Time Domain Neural Audio Style Transfer
NIPS2017 "Time Domain Neural Audio Style Transfer" code repository
Parag K. Mital
Presented at nips2017creativity.github.io
A recently published method for audio style transfer has shown how to extend the process of image style transfer to audio. This method synthesizes audio "content" and "style" independently using the magnitudes of a short time Fourier transform, shallow convolutional networks with randomly initialized filters, and iterative phase reconstruction with Griffin-Lim. In this work, we explore whether it is possible to directly optimize a time domain audio signal, removing the process of phase reconstruction and opening up possibilities for real-time applications and higher quality syntheses. We explore a variety of style transfer processes on neural networks that operate directly on time domain audio signals and demonstrate one such network capable of audio stylization.

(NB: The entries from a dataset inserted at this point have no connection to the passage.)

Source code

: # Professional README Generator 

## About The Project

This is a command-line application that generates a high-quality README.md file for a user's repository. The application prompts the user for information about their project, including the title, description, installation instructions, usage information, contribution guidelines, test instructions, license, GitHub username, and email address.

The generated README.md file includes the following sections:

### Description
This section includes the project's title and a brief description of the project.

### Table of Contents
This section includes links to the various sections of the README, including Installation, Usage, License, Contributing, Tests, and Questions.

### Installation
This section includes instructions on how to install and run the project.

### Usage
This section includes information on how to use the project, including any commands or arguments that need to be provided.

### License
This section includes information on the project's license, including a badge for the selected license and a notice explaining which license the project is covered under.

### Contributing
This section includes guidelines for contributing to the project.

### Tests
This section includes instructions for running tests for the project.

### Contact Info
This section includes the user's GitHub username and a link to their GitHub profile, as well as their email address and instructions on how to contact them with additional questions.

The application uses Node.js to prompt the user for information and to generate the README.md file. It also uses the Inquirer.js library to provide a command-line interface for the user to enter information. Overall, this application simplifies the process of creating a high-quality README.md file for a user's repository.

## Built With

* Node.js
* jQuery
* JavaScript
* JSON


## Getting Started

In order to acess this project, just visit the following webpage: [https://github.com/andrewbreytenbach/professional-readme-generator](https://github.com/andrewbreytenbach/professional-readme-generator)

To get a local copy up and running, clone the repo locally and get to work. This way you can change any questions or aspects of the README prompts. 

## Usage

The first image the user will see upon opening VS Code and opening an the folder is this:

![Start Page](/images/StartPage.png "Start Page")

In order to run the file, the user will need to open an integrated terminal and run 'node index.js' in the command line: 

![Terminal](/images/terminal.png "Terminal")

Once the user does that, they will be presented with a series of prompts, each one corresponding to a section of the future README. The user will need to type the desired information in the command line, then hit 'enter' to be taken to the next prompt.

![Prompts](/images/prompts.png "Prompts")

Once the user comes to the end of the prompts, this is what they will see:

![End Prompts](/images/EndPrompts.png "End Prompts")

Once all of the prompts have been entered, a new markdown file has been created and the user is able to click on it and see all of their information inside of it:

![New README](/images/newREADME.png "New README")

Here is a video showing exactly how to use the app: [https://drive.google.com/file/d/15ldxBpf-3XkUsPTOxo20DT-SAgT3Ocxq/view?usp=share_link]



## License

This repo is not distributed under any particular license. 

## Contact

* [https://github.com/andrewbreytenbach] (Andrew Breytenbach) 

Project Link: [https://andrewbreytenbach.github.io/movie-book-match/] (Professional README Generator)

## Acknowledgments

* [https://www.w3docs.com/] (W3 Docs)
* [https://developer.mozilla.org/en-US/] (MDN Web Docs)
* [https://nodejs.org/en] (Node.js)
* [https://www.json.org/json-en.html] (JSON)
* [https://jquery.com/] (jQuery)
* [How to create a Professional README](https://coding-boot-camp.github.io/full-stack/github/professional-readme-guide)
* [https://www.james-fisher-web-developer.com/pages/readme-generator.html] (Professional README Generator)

Python 3.4+ required (Magenta is required for NSynth and WaveNet models only; but I was unable to stylize audio using these models).
models folder shows three different modules,
timedomain shows how to combine the different input features described in the paper, including
phases of a discrete timedomain transform for performing time-domain audio style transfer. Have a look at the
input_features argument for specifying different input features to use for the time domain style transfer algorithm.
uylanov module includes the approach by Ulyanov et al.
nsynth module includes the NSynth Autoencoder, showing how to use the encoder or the decoder as approaches to audio stylization, though I was unable to perform any successful stylization using this approach.
You can use any of the modules in the models folder,
nsynth from the command line like so:
python models/timedomain.py usage: timedomain.py [-h] -s STYLE -c CONTENT -o OUTPUT [-m MODE]
These take paths to the style or content files or paths (when mode is 'batch'), e.g.:
python models/timedomain.py -s /path/to/style.wav -c /path/to/content.wav -o /path/to/output.wav
python models/timedomain.py -s /path/to/style/wavs/folder -c /path/to/content/wavs/folder -o /path/to/output/wavs/folder -m batch
This repository also includes audio samples from Robert Thomas (
target/male-talking.wav), music by Robert Thomas and Franky Redente (
corpus/robthomas*), samples and music by John Tejada and Reggie Watts (
target/female-singing.wav), and one voice sample by Ashwin Vaswani (
target/male-taal.wav). These clips were generously contributed to this work by their authors and are licensed under a Creative Commons Attribution-NonCommercial 4.0 International License. That means these clips are not for commercial usage. Further, any sharing of these clips must contain attribution to their authors, and must be shared under the same license.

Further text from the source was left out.